# recommend taxidermist in Northern Kent County



## dtg (Jun 5, 2003)

My buddy connected with a nice TOm, 22#, 11" beard and wanted to get the tail and beard mounted up. he's looking for a decent place near Rockford, MI. There are a few places, but I've never used any of them, so I can't vouch for any of the ones we know of.
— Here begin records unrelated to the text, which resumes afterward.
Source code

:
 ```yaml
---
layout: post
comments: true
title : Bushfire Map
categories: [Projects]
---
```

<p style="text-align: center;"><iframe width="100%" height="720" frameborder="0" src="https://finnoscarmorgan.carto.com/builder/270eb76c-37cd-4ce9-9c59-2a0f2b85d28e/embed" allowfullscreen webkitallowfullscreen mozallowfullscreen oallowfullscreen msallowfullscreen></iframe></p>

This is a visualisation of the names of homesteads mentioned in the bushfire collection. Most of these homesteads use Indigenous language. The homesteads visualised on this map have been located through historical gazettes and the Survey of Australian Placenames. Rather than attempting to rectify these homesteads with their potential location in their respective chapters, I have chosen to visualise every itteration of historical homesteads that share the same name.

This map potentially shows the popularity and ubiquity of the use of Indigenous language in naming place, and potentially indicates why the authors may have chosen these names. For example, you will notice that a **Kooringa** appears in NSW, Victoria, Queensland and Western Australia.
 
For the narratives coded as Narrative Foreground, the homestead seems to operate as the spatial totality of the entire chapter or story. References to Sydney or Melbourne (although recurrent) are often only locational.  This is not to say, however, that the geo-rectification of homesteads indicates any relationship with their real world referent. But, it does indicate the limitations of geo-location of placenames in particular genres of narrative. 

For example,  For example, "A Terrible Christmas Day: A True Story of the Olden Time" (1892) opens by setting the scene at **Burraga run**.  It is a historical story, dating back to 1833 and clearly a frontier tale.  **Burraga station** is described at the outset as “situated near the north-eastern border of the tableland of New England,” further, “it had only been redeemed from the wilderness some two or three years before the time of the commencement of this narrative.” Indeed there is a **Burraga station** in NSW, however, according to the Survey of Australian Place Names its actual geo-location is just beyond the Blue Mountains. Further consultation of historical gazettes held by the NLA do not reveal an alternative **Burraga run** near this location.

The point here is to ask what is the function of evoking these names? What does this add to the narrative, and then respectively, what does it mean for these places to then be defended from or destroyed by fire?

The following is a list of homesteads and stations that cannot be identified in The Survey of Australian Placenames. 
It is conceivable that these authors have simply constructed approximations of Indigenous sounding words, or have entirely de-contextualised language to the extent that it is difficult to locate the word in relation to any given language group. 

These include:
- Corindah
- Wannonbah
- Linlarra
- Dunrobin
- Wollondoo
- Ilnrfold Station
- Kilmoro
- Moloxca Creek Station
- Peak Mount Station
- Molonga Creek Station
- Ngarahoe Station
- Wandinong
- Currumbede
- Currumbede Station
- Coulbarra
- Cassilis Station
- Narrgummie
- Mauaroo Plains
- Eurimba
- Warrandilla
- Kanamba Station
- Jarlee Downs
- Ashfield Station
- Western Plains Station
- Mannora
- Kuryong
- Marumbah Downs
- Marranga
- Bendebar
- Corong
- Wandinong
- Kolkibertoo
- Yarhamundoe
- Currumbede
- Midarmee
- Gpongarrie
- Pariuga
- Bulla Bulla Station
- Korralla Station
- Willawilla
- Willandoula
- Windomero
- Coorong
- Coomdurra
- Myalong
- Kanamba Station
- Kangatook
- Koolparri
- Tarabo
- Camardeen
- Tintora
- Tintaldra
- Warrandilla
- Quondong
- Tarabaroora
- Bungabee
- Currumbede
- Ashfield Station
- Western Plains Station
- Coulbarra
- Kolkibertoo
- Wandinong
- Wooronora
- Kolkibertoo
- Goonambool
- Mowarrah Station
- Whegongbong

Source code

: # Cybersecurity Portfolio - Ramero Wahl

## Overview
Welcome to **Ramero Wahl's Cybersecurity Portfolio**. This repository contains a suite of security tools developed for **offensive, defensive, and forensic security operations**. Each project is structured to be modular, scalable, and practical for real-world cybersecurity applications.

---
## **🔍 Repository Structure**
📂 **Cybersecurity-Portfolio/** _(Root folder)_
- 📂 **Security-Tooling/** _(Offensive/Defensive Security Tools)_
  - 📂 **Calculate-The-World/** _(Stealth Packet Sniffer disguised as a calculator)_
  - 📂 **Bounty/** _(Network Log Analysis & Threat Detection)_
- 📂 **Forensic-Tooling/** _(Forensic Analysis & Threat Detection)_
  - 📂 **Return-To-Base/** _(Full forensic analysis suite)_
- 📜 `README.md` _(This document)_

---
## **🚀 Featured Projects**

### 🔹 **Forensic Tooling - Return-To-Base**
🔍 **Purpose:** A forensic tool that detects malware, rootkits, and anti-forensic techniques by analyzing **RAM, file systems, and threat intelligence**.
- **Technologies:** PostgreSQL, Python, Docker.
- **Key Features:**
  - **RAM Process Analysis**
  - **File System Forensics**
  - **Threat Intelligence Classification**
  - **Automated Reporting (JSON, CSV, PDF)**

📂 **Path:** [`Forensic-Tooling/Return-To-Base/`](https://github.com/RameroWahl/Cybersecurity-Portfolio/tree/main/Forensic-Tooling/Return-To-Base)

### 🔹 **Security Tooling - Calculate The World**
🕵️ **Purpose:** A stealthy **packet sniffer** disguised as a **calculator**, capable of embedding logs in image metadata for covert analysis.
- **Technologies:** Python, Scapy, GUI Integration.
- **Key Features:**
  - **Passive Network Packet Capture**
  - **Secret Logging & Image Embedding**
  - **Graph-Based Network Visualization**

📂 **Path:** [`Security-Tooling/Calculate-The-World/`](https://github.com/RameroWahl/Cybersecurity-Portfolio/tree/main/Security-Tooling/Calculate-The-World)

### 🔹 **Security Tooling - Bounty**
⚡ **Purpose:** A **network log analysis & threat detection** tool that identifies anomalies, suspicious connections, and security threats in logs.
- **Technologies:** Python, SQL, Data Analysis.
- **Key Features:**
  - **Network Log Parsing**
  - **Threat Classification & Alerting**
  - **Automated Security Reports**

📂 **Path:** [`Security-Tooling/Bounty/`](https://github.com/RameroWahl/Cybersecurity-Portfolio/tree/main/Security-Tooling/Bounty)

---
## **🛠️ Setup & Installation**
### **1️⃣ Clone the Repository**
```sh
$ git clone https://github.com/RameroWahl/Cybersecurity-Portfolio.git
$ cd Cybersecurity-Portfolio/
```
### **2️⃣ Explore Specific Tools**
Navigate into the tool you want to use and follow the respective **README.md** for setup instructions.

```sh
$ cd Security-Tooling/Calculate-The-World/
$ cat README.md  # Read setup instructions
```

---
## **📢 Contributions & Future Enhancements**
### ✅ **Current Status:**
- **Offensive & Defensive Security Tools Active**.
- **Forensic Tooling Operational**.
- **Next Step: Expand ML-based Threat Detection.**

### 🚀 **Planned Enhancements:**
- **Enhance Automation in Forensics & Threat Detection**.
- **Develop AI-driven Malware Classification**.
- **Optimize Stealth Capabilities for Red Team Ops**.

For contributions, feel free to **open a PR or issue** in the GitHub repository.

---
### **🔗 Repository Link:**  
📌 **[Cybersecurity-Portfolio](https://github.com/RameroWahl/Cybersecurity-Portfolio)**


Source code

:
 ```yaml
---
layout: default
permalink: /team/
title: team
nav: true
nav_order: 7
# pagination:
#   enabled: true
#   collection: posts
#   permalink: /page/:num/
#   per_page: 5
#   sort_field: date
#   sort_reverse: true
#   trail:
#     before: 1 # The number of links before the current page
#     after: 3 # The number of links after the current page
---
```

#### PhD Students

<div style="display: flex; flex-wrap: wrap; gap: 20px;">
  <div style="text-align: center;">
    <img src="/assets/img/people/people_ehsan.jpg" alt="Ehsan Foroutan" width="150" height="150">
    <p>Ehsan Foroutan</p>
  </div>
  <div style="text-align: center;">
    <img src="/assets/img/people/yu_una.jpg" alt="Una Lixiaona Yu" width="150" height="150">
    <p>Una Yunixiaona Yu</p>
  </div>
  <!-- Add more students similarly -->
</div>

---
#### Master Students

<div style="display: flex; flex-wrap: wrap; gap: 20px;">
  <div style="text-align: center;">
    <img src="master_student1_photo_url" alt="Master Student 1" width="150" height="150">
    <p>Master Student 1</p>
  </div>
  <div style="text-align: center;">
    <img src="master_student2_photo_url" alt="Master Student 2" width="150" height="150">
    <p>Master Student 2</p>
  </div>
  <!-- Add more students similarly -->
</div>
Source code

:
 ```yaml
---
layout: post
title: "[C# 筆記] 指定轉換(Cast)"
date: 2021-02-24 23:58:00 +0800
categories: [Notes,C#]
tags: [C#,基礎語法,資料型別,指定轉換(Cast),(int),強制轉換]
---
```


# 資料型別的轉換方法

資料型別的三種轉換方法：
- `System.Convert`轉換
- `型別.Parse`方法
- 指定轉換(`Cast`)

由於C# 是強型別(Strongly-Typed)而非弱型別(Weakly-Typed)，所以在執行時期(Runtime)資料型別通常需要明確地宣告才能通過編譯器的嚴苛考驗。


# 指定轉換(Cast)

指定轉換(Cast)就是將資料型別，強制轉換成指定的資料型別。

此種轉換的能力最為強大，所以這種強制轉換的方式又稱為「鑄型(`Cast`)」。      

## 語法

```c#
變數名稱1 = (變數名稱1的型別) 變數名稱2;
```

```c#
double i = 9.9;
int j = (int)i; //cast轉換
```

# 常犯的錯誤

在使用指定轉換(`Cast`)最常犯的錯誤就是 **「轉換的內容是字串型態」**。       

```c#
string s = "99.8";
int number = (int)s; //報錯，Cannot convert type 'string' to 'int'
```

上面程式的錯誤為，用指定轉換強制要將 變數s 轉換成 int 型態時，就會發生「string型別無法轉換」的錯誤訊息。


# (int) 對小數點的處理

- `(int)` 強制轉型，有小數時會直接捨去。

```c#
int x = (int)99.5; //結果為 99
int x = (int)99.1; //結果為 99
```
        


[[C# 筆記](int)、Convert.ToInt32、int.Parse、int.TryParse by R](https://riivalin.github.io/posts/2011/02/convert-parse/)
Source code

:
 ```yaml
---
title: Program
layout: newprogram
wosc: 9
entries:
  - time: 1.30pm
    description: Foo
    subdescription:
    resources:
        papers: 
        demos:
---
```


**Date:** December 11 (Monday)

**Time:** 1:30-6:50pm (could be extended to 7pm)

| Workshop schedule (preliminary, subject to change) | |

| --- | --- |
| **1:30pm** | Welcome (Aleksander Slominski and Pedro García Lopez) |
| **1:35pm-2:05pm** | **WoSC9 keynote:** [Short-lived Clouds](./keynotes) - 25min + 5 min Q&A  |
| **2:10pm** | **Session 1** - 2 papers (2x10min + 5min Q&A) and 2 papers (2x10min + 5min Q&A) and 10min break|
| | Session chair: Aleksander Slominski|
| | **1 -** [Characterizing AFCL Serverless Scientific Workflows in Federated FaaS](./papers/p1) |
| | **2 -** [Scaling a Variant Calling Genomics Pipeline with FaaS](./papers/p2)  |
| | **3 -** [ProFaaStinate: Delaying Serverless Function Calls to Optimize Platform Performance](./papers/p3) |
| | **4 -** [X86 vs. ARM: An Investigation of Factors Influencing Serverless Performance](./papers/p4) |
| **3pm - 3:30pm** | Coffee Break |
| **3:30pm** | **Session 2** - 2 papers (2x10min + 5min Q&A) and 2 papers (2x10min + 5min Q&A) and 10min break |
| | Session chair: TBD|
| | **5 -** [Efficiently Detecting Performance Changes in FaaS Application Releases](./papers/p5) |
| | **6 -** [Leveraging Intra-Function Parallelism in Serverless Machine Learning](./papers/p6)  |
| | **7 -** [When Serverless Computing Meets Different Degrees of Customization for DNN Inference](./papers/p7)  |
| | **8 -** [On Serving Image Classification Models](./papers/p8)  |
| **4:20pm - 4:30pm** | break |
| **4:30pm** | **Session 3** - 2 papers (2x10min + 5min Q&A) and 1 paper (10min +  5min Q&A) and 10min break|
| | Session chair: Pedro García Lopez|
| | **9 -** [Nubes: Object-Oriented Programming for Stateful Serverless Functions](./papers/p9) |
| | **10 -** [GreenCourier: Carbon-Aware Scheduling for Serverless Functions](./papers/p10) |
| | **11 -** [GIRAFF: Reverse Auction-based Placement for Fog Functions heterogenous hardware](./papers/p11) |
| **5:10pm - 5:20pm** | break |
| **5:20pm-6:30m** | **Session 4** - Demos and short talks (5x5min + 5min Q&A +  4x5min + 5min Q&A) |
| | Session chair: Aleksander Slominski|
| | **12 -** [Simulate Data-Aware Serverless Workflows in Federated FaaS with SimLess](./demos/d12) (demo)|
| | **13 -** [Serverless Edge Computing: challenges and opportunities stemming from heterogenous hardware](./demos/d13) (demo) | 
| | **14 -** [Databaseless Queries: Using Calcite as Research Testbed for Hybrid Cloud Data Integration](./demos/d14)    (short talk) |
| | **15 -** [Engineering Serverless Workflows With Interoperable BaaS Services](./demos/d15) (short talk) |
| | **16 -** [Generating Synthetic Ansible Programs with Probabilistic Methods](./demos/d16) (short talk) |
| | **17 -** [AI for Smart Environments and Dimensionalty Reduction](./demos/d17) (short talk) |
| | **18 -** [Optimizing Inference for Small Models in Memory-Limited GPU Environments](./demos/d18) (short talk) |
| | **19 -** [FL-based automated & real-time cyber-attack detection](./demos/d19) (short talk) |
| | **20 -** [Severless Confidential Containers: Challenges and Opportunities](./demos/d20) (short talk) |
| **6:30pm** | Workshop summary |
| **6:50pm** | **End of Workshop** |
If you know one in the area and had good things come from them, please feel free to let me know, so I can pass it along.


----------



## fishdip (Dec 29, 2010)

I dont know if youre interested but I cut the tail section off myself with just enough meat to hold it together and lay it flat, fan it out and lay a brick or something heavy enough on it for a month.Cut the beard off with scissors, leave a little meat.Then I mount the fan to the wall & use a pin or needle & pin the beard at the bottom hangin down.Its free, it last forever & looks SWEET.


----------



## lastflighttaxidermy (Jul 12, 2010)

I work on turkeys. You can contact me anytime.


----------



## dtg (Jun 5, 2003)

lastflighttaxidermy said:


> I work on turkeys. You can contact me anytime.


I typed a response at work, but I see it didn't end up posting.

I gave your name and number to him, his name is Nick, he's got a beard and a tail that he wants mounted. He left you a message at the phone # from your site.


----------